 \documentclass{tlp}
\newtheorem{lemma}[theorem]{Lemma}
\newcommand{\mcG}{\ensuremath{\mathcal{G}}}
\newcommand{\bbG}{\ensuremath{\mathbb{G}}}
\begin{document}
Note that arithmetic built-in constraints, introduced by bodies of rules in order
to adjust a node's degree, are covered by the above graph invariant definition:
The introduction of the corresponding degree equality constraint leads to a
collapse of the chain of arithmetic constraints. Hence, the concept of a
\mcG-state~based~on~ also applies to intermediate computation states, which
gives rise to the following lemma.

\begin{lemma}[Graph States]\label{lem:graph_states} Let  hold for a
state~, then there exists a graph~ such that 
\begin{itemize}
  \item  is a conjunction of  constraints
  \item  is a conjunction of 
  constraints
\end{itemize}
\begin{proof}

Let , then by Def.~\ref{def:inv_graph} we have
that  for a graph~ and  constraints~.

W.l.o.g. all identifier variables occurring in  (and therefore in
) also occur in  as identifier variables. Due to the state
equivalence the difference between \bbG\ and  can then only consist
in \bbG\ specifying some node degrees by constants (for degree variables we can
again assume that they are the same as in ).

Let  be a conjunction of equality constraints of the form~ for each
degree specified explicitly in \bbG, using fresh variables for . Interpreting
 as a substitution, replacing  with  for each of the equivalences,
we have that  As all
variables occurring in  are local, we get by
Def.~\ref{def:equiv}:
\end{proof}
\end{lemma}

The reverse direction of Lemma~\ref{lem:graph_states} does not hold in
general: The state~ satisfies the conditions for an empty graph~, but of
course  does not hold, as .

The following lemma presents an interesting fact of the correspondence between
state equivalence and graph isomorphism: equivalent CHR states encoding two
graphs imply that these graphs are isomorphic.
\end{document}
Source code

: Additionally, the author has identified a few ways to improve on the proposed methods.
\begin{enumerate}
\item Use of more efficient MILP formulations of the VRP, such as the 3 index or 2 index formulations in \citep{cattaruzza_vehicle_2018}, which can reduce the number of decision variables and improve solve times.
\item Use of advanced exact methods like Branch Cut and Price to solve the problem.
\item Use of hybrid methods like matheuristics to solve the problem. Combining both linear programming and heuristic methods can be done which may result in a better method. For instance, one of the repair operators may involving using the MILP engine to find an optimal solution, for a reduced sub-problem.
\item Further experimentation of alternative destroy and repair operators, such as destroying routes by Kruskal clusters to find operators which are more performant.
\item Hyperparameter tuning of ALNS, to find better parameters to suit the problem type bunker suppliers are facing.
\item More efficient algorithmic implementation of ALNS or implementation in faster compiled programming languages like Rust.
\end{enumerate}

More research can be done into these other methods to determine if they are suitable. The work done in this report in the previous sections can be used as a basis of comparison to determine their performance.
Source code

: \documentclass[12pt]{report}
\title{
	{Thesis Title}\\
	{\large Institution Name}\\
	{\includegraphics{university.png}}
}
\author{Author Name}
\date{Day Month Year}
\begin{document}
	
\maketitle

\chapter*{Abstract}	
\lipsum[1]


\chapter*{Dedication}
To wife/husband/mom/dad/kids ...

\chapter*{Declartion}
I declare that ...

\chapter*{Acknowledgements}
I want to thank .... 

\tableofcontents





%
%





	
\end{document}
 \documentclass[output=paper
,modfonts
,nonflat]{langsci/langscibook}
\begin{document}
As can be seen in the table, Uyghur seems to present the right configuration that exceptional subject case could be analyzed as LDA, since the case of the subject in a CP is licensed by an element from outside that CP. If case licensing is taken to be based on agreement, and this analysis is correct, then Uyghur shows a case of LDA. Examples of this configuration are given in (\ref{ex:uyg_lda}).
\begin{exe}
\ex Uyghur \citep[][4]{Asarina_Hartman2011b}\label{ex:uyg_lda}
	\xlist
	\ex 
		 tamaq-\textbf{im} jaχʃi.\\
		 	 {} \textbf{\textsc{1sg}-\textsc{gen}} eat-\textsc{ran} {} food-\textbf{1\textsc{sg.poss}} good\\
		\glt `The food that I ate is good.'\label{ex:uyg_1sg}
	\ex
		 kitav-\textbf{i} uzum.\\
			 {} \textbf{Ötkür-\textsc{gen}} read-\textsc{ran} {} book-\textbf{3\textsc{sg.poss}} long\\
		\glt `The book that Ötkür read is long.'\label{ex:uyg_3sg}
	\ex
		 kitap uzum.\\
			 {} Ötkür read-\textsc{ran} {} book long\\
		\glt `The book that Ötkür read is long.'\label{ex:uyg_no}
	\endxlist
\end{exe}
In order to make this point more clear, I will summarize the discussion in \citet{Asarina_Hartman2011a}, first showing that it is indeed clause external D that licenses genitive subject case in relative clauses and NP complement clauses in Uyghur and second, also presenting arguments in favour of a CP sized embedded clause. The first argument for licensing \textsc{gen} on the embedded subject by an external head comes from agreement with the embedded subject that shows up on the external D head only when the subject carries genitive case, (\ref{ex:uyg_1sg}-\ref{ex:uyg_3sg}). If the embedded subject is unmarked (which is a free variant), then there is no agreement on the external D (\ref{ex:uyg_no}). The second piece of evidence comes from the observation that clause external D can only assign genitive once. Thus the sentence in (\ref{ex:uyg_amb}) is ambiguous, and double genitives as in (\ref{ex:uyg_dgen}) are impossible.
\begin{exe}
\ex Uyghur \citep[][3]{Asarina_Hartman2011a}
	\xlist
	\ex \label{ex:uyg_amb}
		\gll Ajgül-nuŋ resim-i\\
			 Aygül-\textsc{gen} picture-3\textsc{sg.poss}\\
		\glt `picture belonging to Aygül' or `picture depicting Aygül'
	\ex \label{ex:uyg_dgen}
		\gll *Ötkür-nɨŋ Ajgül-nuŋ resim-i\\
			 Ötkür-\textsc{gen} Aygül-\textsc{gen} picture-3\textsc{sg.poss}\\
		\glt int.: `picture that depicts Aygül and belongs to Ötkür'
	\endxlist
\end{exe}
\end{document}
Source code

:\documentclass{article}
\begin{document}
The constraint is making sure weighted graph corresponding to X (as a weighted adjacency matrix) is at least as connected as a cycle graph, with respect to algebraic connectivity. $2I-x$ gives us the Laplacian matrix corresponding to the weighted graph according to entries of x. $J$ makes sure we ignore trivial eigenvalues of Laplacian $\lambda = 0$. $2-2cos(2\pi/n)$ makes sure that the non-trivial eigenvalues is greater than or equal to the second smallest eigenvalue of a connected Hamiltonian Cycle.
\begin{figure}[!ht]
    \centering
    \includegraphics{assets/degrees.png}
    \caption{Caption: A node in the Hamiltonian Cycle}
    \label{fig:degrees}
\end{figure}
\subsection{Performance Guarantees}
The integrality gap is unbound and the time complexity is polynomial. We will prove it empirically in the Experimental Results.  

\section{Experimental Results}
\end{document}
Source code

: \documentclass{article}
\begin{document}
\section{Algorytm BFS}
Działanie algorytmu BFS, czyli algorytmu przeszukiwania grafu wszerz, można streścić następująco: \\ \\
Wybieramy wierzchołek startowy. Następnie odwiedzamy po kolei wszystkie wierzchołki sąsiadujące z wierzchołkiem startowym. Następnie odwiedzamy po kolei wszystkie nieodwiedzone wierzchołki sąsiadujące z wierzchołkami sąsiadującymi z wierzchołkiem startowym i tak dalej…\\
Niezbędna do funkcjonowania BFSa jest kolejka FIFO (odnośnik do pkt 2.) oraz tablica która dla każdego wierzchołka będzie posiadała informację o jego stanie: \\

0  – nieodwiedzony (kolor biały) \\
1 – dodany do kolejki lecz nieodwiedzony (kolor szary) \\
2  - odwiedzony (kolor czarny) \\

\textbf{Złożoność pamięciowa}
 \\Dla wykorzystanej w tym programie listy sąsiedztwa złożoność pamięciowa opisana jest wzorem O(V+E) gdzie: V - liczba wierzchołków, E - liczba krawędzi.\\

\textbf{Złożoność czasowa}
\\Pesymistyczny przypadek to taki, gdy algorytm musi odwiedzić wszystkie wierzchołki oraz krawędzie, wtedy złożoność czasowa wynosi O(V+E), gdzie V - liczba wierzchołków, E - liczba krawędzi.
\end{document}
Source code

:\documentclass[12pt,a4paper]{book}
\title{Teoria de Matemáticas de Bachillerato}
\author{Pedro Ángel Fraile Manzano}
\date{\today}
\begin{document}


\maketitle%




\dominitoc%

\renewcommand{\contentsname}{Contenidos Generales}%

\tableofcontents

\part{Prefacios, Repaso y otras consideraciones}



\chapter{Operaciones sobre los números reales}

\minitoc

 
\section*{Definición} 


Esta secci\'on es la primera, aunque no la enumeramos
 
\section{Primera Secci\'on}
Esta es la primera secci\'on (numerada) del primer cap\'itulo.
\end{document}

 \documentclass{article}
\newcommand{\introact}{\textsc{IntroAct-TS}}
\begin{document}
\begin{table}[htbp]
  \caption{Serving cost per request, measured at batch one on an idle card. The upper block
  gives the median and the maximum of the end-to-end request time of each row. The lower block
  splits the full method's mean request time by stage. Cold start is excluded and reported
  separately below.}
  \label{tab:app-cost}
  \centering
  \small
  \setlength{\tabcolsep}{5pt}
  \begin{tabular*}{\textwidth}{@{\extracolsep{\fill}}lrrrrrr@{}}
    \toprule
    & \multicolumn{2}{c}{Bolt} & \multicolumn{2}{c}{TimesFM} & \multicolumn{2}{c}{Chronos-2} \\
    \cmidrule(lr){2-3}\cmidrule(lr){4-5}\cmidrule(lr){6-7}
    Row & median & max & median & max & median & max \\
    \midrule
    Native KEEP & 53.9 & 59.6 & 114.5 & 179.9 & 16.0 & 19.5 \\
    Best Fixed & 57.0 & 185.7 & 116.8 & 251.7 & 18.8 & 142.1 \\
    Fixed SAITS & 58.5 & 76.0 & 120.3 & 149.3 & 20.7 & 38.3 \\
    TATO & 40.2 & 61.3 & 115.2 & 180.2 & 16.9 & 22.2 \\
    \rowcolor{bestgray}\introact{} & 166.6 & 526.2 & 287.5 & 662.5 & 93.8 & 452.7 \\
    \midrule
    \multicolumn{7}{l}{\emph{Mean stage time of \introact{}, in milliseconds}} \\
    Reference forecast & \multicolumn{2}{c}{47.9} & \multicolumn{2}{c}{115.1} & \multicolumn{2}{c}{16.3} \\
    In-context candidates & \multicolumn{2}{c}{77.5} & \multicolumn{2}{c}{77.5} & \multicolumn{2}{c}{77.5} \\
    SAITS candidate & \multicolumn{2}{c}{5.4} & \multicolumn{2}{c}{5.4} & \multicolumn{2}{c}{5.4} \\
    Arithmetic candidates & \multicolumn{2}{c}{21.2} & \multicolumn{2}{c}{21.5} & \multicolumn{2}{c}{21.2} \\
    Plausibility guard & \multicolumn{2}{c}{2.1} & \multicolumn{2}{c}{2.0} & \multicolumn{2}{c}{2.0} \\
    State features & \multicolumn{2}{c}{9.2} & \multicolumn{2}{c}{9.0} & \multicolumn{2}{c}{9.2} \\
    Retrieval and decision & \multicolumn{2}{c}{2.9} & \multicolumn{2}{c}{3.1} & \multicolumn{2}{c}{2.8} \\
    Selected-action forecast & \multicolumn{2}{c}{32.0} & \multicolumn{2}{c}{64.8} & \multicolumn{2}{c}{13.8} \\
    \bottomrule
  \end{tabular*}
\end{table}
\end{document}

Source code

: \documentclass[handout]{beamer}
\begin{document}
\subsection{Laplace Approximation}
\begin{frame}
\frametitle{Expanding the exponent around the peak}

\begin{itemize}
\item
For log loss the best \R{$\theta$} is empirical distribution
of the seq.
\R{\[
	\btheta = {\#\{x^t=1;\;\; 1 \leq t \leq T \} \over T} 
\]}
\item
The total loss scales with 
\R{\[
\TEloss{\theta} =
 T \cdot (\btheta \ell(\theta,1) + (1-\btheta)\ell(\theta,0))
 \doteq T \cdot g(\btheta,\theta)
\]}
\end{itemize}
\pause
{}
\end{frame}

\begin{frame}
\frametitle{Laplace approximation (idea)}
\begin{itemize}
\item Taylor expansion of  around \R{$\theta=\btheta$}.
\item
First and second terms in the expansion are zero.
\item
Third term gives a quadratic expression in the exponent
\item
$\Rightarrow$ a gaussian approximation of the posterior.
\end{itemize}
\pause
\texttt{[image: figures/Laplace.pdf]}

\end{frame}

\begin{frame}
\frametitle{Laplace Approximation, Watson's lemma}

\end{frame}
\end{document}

**********

→ **What this task involves**
Wherever the word "exponent" occurs in the data above, copy the line it sits in.

→ **Task solution**
\frametitle{Expanding the exponent around the peak}
Third term gives a quadratic expression in the exponent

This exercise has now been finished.